## Available records

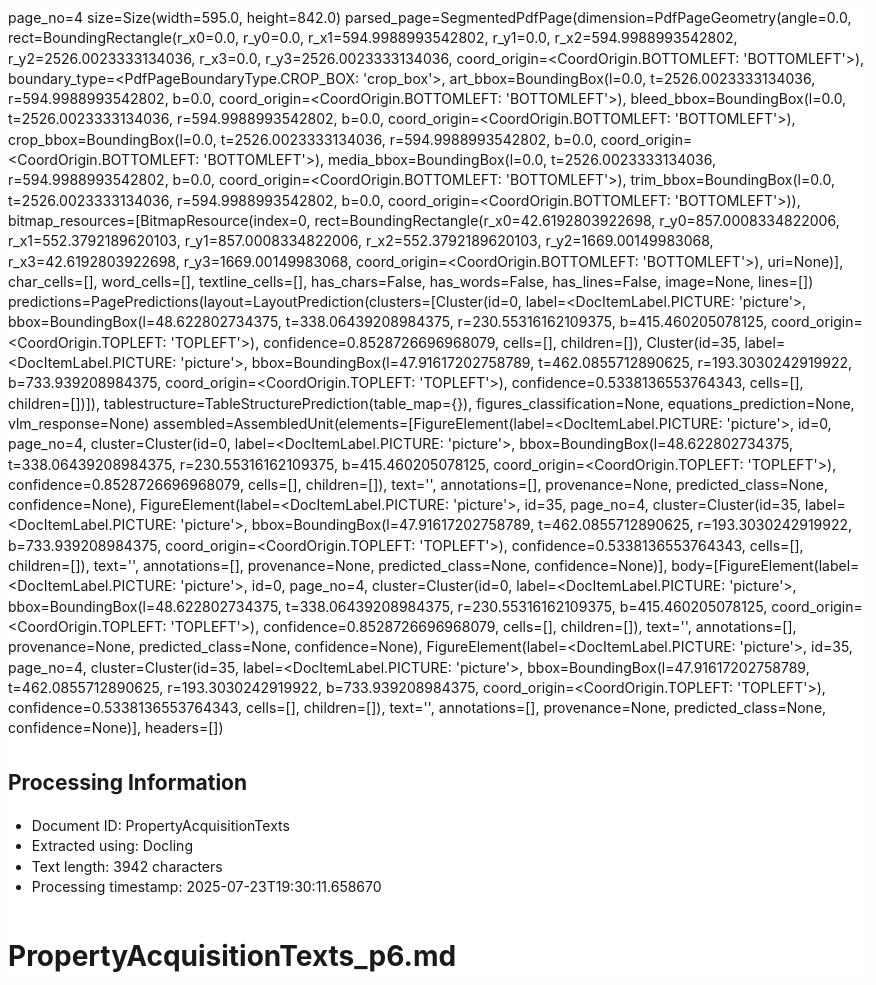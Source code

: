 page_no=4 size=Size(width=595.0, height=842.0) parsed_page=SegmentedPdfPage(dimension=PdfPageGeometry(angle=0.0, rect=BoundingRectangle(r_x0=0.0, r_y0=0.0, r_x1=594.9988993542802, r_y1=0.0, r_x2=594.9988993542802, r_y2=2526.0023333134036, r_x3=0.0, r_y3=2526.0023333134036, coord_origin=<CoordOrigin.BOTTOMLEFT: 'BOTTOMLEFT'>), boundary_type=<PdfPageBoundaryType.CROP_BOX: 'crop_box'>, art_bbox=BoundingBox(l=0.0, t=2526.0023333134036, r=594.9988993542802, b=0.0, coord_origin=<CoordOrigin.BOTTOMLEFT: 'BOTTOMLEFT'>), bleed_bbox=BoundingBox(l=0.0, t=2526.0023333134036, r=594.9988993542802, b=0.0, coord_origin=<CoordOrigin.BOTTOMLEFT: 'BOTTOMLEFT'>), crop_bbox=BoundingBox(l=0.0, t=2526.0023333134036, r=594.9988993542802, b=0.0, coord_origin=<CoordOrigin.BOTTOMLEFT: 'BOTTOMLEFT'>), media_bbox=BoundingBox(l=0.0, t=2526.0023333134036, r=594.9988993542802, b=0.0, coord_origin=<CoordOrigin.BOTTOMLEFT: 'BOTTOMLEFT'>), trim_bbox=BoundingBox(l=0.0, t=2526.0023333134036, r=594.9988993542802, b=0.0, coord_origin=<CoordOrigin.BOTTOMLEFT: 'BOTTOMLEFT'>)), bitmap_resources=[BitmapResource(index=0, rect=BoundingRectangle(r_x0=42.6192803922698, r_y0=857.0008334822006, r_x1=552.3792189620103, r_y1=857.0008334822006, r_x2=552.3792189620103, r_y2=1669.00149983068, r_x3=42.6192803922698, r_y3=1669.00149983068, coord_origin=<CoordOrigin.BOTTOMLEFT: 'BOTTOMLEFT'>), uri=None)], char_cells=[], word_cells=[], textline_cells=[], has_chars=False, has_words=False, has_lines=False, image=None, lines=[]) predictions=PagePredictions(layout=LayoutPrediction(clusters=[Cluster(id=0, label=<DocItemLabel.PICTURE: 'picture'>, bbox=BoundingBox(l=48.622802734375, t=338.06439208984375, r=230.55316162109375, b=415.460205078125, coord_origin=<CoordOrigin.TOPLEFT: 'TOPLEFT'>), confidence=0.8528726696968079, cells=[], children=[]), Cluster(id=35, label=<DocItemLabel.PICTURE: 'picture'>, bbox=BoundingBox(l=47.91617202758789, t=462.0855712890625, r=193.3030242919922, b=733.939208984375, coord_origin=<CoordOrigin.TOPLEFT: 'TOPLEFT'>), confidence=0.5338136553764343, cells=[], children=[])]), tablestructure=TableStructurePrediction(table_map={}), figures_classification=None, equations_prediction=None, vlm_response=None) assembled=AssembledUnit(elements=[FigureElement(label=<DocItemLabel.PICTURE: 'picture'>, id=0, page_no=4, cluster=Cluster(id=0, label=<DocItemLabel.PICTURE: 'picture'>, bbox=BoundingBox(l=48.622802734375, t=338.06439208984375, r=230.55316162109375, b=415.460205078125, coord_origin=<CoordOrigin.TOPLEFT: 'TOPLEFT'>), confidence=0.8528726696968079, cells=[], children=[]), text='', annotations=[], provenance=None, predicted_class=None, confidence=None), FigureElement(label=<DocItemLabel.PICTURE: 'picture'>, id=35, page_no=4, cluster=Cluster(id=35, label=<DocItemLabel.PICTURE: 'picture'>, bbox=BoundingBox(l=47.91617202758789, t=462.0855712890625, r=193.3030242919922, b=733.939208984375, coord_origin=<CoordOrigin.TOPLEFT: 'TOPLEFT'>), confidence=0.5338136553764343, cells=[], children=[]), text='', annotations=[], provenance=None, predicted_class=None, confidence=None)], body=[FigureElement(label=<DocItemLabel.PICTURE: 'picture'>, id=0, page_no=4, cluster=Cluster(id=0, label=<DocItemLabel.PICTURE: 'picture'>, bbox=BoundingBox(l=48.622802734375, t=338.06439208984375, r=230.55316162109375, b=415.460205078125, coord_origin=<CoordOrigin.TOPLEFT: 'TOPLEFT'>), confidence=0.8528726696968079, cells=[], children=[]), text='', annotations=[], provenance=None, predicted_class=None, confidence=None), FigureElement(label=<DocItemLabel.PICTURE: 'picture'>, id=35, page_no=4, cluster=Cluster(id=35, label=<DocItemLabel.PICTURE: 'picture'>, bbox=BoundingBox(l=47.91617202758789, t=462.0855712890625, r=193.3030242919922, b=733.939208984375, coord_origin=<CoordOrigin.TOPLEFT: 'TOPLEFT'>), confidence=0.5338136553764343, cells=[], children=[]), text='', annotations=[], provenance=None, predicted_class=None, confidence=None)], headers=[])

## Processing Information
- Document ID: PropertyAcquisitionTexts
- Extracted using: Docling
- Text length: 3942 characters
- Processing timestamp: 2025-07-23T19:30:11.658670


# PropertyAcquisitionTexts_p6.md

## Required work
Word for word, quote the lines from the line containing "- Extracted using: Docling" through the end of the material, both included, and nothing else.

## Task output
- Extracted using: Docling
- Text length: 3942 characters
- Processing timestamp: 2025-07-23T19:30:11.658670


# PropertyAcquisitionTexts_p6.md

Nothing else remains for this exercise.